Une Tombe

En combattant ces chasseurs de pirates, Abdul ne s'attendait pas vraiment à quelque chose de spécial. Les tuer rapidement et ne rien détruire dans le port était le principal objectif d'Abdul.

Mais au-delà de toutes attentes, il gagna plus que tout ce qu'il aurait pu imaginer durant ce combat.

Il avait enfin réussi à transcender le commun et à devenir, en quelque sorte, quelque chose au-delà d'un simple épéiste.

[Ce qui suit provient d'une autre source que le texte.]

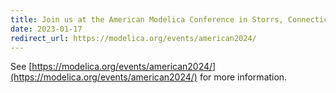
 ```yaml
---
title: Join us at the American Modelica Conference in Storrs, Connecticut, Oct 14-16, 2024
date: 2023-01-17
redirect_url: https://modelica.org/events/american2024/
---
```


See [https://modelica.org/events/american2024/](https://modelica.org/events/american2024/) for more information.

Il pouvait couper à travers l'acier comme si c'était du beurre. Il pouvait maintenant fièrement se considérer comme un réel épéiste digne de ce nom.

Mais au-delà du simple fait qu'il pouvait désormais couper l'acier s'il le voulait, il pouvait aussi choisir d'émousser sa lame et ne faire aucun dégât, ou bien tout trancher sur son passage.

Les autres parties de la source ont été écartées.